Maak de straat politiek
De schrijvers willen graag de discussie over de publieke ruimte openen. Ze zijn volgens eigen zeggen niet zozeer pleitbezorgers voor meer ruimte voor fietsers, voetgangers en spelende kinderen ten koste van de auto. Ze willen dat er weer gesproken wordt over de straat, de ruimte die immers van ons allemaal is. Maak de straat politiek, benadrukken ze, in plaats van alleen maar van richtlijnen uit te gaan.

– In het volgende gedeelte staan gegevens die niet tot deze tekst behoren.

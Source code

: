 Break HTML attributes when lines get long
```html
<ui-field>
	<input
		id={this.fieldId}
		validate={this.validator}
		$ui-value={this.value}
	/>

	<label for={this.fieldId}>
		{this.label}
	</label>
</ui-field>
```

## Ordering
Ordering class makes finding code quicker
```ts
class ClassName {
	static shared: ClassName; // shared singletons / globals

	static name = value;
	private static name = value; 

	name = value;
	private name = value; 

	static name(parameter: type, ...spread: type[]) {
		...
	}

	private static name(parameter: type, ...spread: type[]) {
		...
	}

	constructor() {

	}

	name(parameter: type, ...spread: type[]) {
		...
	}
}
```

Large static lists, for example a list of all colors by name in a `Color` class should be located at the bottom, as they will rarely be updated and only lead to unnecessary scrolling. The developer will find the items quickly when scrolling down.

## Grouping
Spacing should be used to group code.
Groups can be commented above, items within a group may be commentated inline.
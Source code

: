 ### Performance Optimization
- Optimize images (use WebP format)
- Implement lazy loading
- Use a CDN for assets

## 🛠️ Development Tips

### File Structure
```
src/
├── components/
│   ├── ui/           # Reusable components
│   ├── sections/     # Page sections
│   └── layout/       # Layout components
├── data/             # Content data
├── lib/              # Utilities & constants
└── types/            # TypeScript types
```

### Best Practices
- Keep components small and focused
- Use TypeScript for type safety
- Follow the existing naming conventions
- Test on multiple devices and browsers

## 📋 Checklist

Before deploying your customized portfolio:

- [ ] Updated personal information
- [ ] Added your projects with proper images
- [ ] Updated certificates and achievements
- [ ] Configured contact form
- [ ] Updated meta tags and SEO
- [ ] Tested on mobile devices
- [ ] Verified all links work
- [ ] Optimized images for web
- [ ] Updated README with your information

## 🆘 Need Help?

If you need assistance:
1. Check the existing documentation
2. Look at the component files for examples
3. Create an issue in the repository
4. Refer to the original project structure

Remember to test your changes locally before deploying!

Dat is een goede boodschap. Toch ligt de nadruk wel erg op het sentiment tegen de auto. Nu kan ik mij daar, als iemand die bewust geen wagen bezit, wel in vinden. Auto’s slokken veel ruimte op, zijn gevaarlijke vehikels op het asfalt, en op veel plekken in het land zijn er mooiere, betere en duurzamere alternatieven voor deze bolides. Maar iets meer tegengeluid en discussie in het boek zelf zelf had ik graag gezien. Wanneer discussie het doel is, had ik graag een interview gelezen met iemand die juist meer ruimte voor auto’s wil. Dat had het boek nog wat sterker en mogelijk ook scherper gemaakt. Dit neemt niet weg dat dit een geslaagd en zeer lezenswaardig boek is. Het neemt je mee op reis langs de straat, de richtlijnen, maar ook fascinerende onderzoeken en oplossingen.